= Sodalit Family =

SCV associates

The Sodalit Family is the group of people, institutions and works that are associated with the spirituality that has arisen from foundation of the Sodalitium Christianae Vitae (SCV).

In the history of the Catholic Church there have been many spiritual families which have arisen, each with a specific style and charism that have responded to the specific needs of their time. The Sodalit Spirituality is a new ecclesial initiative coming from the Second Vatican Council.

All those who participate in the Sodalit Family do so personally, and therefore any member of the Church may do so, regardless of age. Its members are those who seek to live the Sodalit spirituality.
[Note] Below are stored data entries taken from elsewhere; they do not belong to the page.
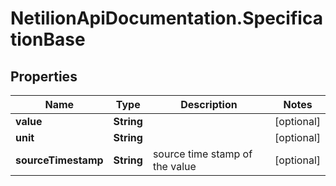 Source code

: # NetilionApiDocumentation.SpecificationBase

## Properties
Name | Type | Description | Notes
------------ | ------------- | ------------- | -------------
**value** | **String** |  | [optional] 
**unit** | **String** |  | [optional] 
**sourceTimestamp** | **String** | source time stamp of the value | [optional] 
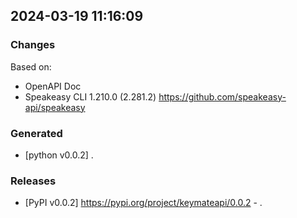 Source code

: 

## 2024-03-19 11:16:09
### Changes
Based on:
- OpenAPI Doc  
- Speakeasy CLI 1.210.0 (2.281.2) https://github.com/speakeasy-api/speakeasy
### Generated
- [python v0.0.2] .
### Releases
- [PyPI v0.0.2] https://pypi.org/project/keymateapi/0.0.2 - . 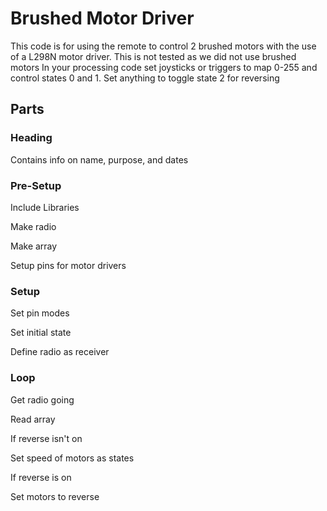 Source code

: # Brushed Motor Driver
This code is for using the remote to control 2 brushed motors with the use of a L298N motor driver. This is not tested as we did not use brushed motors
In your processing code set joysticks or triggers to map 0-255 and control states 0 and 1. Set anything to toggle state 2 for reversing

## Parts
### Heading
Contains info on name, purpose, and dates
### Pre-Setup
Include Libraries

Make radio

Make array

Setup pins for motor drivers
### Setup
Set pin modes

Set initial state

Define radio as receiver
### Loop
Get radio going

Read array

If reverse isn't on

  Set speed of motors as states

If reverse is on

  Set motors to reverse

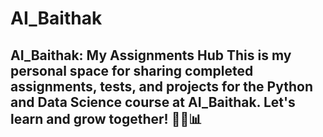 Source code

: # AI_Baithak
## AI_Baithak: My Assignments Hub  This is my personal space for sharing completed assignments, tests, and projects for the Python and Data Science course at AI_Baithak. Let's learn and grow together! 🚀🐍📊
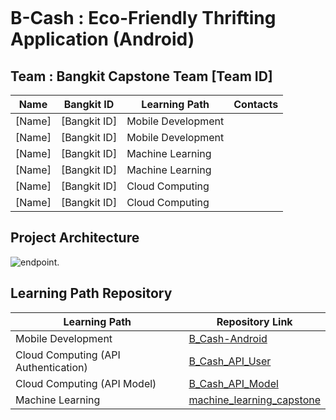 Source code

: <p align="center">
    <img src="" alt="">
</p>

# B-Cash : Eco-Friendly Thrifting Application (Android)

<p align="justify">

</p>

<p align="justify">

</p>

## Team : Bangkit Capstone Team [Team ID]

| Name                    | Bangkit ID  | Learning Path      | Contacts                                                                                                                                                                                |
| ----------------------- | ----------- | ------------------ | --------------------------------------------------------------------------------------------------------------------------------------------------------------------------------------- |
| [Name] | [Bangkit ID] | Mobile Development |                      |
| [Name]       | [Bangkit ID] | Mobile Development |          |
| [Name]          | [Bangkit ID] | Machine Learning   |                               |
| [Name]       | [Bangkit ID] | Machine Learning   |  |
| [Name]   | [Bangkit ID] | Cloud Computing    |                              |
| [Name]            | [Bangkit ID] | Cloud Computing    |                    |

## Project Architecture

![endpoint.](/project-architecture/project-architecture-update.png)

## Learning Path Repository

| Learning Path                        | Repository Link                                                                           |
| ------------------------------------ | ----------------------------------------------------------------------------------------- |
| Mobile Development                   | [B_Cash-Android](https://github.com/Diassdp/B-Cash.git) |
| Cloud Computing (API Authentication) | [B_Cash_API_User]()                |
| Cloud Computing (API Model)          | [B_Cash_API_Model]()              |
| Machine Learning                     | [machine_learning_capstone]()        |
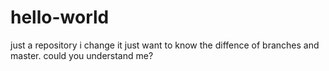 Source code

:# hello-world
just a repository
i change it just want to know the diffence of branches and master.
could you understand me?

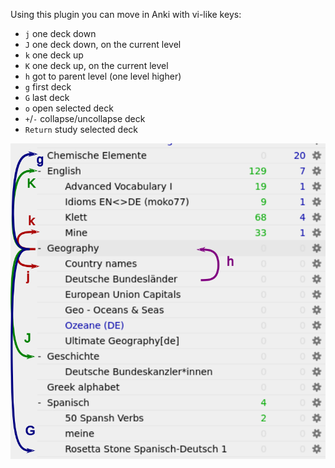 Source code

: Using this plugin you can move in Anki with vi-like keys:
- `j` one deck down
- `J` one deck down, on the current level
- `k` one deck up
- `K` one deck up, on the current level
- `h` got to parent level (one level higher)
- `g` first deck
- `G` last deck
- `o` open selected deck
- `+`/`-` collapse/uncollapse deck
- `Return` study selected deck

![movements](vimove.png)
Following investigation of sexual and psychological abuse of members, including children, of the Sodalitium Christianae Vitae by its founder, Luis Fernando Figari, and other Sodalites, and Figari's expulsion, there were calls for the suppression of the SCV.

== Members ==

Members of the Sodalit Family form part of different associations:

- Sodalitium Christianae Vitae
- Christian Life Movement
- The Servants of the Plan of God
- The Sorority of Our Lady of Reconciliation
- The Association of Mary Immaculate

The Sodalit Family is also made up of those who actively participate in the numerous activities and projects that have come about from the Sodalit Spirituality.